→ What the task requires:
State, as one number, how many lines in these records hold "nicht".

Plain-text document sources:
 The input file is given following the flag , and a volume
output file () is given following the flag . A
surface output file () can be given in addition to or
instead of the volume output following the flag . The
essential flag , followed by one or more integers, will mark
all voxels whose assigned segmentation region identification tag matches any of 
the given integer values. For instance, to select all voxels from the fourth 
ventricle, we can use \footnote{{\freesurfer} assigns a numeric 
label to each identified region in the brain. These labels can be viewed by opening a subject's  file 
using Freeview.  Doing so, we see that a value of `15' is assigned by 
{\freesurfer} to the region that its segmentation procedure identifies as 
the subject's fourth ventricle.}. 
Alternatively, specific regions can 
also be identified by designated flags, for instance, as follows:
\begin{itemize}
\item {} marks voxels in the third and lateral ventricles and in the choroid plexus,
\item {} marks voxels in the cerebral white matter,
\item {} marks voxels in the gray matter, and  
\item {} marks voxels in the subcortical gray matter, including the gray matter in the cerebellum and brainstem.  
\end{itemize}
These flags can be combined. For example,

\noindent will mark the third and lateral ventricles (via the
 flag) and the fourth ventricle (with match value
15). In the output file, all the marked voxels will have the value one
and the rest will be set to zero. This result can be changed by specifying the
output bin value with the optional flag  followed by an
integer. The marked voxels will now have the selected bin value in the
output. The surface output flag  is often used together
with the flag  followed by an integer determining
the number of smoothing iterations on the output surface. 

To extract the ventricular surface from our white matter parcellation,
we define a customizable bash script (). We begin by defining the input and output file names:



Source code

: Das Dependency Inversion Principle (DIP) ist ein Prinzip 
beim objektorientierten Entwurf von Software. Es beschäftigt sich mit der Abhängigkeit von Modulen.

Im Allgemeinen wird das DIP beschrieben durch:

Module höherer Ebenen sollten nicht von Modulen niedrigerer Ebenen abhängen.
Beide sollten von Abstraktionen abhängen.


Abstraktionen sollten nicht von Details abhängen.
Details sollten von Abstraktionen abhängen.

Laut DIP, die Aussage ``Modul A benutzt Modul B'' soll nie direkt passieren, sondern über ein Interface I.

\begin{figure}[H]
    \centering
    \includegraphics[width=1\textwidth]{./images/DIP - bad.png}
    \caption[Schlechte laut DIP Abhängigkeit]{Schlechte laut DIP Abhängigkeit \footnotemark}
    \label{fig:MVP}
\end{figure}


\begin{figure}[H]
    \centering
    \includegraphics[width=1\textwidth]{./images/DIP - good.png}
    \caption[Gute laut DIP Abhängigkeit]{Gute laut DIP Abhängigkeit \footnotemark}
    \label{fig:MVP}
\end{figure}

→ Reply to the exercise:
2